That VERY old notebook at MathSource is useful.  However:

1. One change is essential: for Mathematica 6, remove entirely the cell 
that loads Graphics`ParametricPlot3D`.

2. It's not obvious until you experiment or peruse the code, but when 
the Input prompts ask you for the min and max values for each of the 
three coordinates, you need to supply them in a list format: {min,max}

3. It is useful if, in the Plot3D expression, you add something like 
PlotStyle->{Opacity[0.5]}.  This allows the axes to be visible beneath 
and behind the surface that would otherwise hide parts of them.

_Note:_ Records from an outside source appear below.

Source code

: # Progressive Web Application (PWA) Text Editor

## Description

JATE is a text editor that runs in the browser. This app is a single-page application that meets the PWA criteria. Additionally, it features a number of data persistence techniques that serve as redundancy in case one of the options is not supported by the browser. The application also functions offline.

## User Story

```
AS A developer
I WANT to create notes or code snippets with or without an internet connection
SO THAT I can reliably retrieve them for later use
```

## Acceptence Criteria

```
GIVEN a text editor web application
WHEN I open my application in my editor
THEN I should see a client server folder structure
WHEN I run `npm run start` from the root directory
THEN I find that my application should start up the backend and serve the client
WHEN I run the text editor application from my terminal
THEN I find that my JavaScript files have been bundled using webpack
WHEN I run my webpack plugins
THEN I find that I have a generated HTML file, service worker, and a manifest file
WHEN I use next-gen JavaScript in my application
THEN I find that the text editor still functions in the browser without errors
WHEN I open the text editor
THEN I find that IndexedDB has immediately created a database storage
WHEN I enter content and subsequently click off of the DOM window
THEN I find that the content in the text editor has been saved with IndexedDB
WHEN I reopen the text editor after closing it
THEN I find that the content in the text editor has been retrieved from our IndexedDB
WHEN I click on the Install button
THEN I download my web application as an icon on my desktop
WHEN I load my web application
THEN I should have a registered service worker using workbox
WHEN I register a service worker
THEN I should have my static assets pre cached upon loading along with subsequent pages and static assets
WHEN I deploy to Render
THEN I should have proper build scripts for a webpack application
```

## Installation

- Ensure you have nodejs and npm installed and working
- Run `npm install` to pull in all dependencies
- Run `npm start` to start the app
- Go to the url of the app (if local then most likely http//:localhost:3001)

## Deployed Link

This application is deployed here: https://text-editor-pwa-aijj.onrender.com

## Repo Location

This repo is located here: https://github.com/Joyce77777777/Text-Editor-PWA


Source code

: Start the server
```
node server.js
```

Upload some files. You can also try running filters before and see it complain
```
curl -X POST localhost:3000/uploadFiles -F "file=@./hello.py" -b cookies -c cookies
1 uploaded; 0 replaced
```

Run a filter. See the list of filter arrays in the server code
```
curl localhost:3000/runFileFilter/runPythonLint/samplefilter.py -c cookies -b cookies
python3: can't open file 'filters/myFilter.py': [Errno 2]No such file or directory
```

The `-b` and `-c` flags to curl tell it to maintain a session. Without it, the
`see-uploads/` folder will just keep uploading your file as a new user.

Unfortunately, the package does nothing directly to treat hidden 
portions of the origin-centered axes.

Despite the existence of this package, it is still unforgivable that 
Mathematica does not offer an option of origin-centered axes for 3D 
graphics.  It would seem to be pure prejudice of scientists and 
engineers against mathematicians, or at least standard practices of 3D 
graphing in elementary mathematics such as multivariable calculus, where 
one draws the axes at the origin.

Jean-Marc Gulliet wrote:
> ShibbyShayne at wrote:
>> Does anyone know of a way to move the axes from the outside of the box
>> and have it centered at the origin instead?  I know you can draw lines
>> using the graphics function to do this but it looks bad.  I am looking
>> for something similar to how you can move the axes using AxisOrigin
>> for 2D plots.
> You could write your own function. The following notebook might be help 
> you started.
> *3D Axes*
> "Sometimes in calculus, it is useful to see the x, y, and z axes in a 3D 
> plot. This notebook illustrates a method for placing a coordinate axis 
> set in the middle of a 3D plot as opposed to a bounding box."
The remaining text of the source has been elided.